• _RECORDS FOR THIS TASK_:
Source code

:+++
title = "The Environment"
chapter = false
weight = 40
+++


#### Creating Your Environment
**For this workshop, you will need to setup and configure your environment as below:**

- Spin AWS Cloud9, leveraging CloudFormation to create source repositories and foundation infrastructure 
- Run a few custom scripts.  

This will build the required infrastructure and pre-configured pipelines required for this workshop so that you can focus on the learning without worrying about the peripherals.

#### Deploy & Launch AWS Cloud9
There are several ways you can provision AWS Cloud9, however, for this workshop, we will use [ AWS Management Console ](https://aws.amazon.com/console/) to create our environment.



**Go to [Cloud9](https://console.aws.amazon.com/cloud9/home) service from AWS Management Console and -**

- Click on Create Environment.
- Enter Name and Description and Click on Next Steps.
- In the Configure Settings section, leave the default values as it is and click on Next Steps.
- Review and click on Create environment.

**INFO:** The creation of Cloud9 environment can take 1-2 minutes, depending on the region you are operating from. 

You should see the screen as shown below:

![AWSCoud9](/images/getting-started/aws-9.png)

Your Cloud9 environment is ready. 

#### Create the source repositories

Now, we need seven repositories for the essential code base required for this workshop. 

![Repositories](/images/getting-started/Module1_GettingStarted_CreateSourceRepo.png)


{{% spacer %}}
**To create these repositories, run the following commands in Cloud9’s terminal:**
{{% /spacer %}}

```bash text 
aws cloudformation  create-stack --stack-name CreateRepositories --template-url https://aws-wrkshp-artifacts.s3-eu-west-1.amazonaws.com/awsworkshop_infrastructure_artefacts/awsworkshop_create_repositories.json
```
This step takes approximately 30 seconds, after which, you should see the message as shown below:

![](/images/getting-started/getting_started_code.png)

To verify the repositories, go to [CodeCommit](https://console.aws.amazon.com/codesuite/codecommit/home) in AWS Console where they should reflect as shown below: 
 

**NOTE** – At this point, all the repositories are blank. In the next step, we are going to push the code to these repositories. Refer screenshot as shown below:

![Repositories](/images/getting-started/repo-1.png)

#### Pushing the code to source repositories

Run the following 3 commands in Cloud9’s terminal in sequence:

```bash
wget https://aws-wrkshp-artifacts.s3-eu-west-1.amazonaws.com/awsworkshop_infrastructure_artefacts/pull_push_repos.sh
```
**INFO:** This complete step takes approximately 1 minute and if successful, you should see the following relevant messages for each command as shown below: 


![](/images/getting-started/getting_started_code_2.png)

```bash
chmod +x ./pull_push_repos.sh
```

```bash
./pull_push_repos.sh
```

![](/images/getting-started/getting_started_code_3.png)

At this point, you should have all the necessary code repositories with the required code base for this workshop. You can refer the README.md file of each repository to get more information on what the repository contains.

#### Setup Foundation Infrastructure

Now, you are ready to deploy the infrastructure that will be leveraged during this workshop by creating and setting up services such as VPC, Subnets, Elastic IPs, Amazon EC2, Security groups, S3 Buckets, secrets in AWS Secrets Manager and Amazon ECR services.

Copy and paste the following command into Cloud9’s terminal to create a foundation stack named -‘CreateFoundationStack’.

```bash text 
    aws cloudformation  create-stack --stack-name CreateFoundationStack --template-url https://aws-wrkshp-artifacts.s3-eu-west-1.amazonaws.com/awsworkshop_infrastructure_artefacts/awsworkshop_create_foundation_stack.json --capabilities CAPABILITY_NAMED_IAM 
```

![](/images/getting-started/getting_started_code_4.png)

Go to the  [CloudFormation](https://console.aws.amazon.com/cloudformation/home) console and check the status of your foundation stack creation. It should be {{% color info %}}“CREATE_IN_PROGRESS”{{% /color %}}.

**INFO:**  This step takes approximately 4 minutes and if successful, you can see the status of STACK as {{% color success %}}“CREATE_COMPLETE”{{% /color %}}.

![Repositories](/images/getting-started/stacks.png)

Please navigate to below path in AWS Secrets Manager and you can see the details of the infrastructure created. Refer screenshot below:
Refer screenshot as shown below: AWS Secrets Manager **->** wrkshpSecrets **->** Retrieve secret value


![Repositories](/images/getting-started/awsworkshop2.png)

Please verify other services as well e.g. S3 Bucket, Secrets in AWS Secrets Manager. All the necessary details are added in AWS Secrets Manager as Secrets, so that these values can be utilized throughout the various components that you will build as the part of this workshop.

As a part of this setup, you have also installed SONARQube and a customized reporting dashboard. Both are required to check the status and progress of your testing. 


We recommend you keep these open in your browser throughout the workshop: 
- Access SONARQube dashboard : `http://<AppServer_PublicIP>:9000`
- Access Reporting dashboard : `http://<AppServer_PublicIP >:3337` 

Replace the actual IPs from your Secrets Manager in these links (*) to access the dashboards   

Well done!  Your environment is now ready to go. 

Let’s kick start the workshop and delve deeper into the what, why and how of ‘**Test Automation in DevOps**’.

• _WORK ORDER_: Among the lines above, return each one holding the string "west".

• _RESPONSE_:
aws cloudformation  create-stack --stack-name CreateRepositories --template-url https://aws-wrkshp-artifacts.s3-eu-west-1.amazonaws.com/awsworkshop_infrastructure_artefacts/awsworkshop_create_repositories.json
wget https://aws-wrkshp-artifacts.s3-eu-west-1.amazonaws.com/awsworkshop_infrastructure_artefacts/pull_push_repos.sh
    aws cloudformation  create-stack --stack-name CreateFoundationStack --template-url https://aws-wrkshp-artifacts.s3-eu-west-1.amazonaws.com/awsworkshop_infrastructure_artefacts/awsworkshop_create_foundation_stack.json --capabilities CAPABILITY_NAMED_IAM 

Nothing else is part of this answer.